### Available data
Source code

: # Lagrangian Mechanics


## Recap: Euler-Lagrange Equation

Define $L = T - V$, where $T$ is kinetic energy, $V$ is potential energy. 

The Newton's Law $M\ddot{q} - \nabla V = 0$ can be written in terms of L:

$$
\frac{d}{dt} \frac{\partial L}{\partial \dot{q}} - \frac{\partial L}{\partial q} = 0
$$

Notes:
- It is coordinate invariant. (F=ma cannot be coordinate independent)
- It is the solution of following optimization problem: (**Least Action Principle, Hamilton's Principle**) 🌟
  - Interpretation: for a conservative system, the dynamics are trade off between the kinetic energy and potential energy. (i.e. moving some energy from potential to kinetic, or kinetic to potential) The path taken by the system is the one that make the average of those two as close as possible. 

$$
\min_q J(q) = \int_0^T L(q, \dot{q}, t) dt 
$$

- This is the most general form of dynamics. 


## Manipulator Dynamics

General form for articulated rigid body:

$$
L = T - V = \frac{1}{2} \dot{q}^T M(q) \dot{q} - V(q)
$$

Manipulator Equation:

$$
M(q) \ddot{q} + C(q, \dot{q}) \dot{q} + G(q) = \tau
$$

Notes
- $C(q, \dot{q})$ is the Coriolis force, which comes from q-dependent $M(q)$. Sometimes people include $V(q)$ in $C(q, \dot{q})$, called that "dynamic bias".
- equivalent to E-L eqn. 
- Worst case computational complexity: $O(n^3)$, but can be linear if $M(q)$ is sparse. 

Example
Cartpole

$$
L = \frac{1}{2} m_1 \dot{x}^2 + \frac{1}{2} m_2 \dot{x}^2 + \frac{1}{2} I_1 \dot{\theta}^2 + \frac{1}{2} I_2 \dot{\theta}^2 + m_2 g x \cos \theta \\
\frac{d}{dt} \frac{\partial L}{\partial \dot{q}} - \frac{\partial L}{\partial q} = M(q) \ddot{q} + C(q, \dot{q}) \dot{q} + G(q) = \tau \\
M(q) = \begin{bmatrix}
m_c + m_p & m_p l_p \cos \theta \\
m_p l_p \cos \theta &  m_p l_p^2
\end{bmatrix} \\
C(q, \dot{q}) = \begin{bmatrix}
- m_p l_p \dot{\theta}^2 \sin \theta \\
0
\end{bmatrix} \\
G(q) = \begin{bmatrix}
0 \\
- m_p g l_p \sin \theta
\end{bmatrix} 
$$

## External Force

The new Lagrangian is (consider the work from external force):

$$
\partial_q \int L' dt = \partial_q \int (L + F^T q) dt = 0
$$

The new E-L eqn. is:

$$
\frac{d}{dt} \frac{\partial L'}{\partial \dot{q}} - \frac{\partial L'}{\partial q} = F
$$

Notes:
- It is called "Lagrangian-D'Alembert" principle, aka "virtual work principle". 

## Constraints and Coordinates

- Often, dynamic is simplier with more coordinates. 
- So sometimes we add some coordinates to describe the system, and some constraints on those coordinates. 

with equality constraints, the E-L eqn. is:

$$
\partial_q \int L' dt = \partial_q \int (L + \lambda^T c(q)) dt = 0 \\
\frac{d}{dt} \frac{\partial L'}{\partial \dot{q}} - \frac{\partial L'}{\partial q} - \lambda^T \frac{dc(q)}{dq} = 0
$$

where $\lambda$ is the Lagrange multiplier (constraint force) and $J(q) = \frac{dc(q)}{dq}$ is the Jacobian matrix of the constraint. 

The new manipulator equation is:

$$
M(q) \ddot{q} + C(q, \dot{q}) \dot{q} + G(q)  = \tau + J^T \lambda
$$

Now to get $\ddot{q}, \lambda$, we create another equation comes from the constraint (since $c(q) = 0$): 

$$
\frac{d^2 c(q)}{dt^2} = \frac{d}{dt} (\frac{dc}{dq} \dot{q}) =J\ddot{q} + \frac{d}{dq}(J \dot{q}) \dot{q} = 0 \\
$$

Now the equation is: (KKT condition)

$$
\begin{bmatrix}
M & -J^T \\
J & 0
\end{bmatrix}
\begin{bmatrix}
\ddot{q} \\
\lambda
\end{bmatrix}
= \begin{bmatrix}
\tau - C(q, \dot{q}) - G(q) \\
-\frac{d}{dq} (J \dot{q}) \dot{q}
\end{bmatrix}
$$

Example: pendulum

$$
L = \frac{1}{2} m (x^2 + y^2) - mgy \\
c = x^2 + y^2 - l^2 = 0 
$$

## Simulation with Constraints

### What to do
Gather all lines of the records that include the word "theta".

### The answer
L = \frac{1}{2} m_1 \dot{x}^2 + \frac{1}{2} m_2 \dot{x}^2 + \frac{1}{2} I_1 \dot{\theta}^2 + \frac{1}{2} I_2 \dot{\theta}^2 + m_2 g x \cos \theta \\
m_c + m_p & m_p l_p \cos \theta \\
m_p l_p \cos \theta &  m_p l_p^2
- m_p l_p \dot{\theta}^2 \sin \theta \\
- m_p g l_p \sin \theta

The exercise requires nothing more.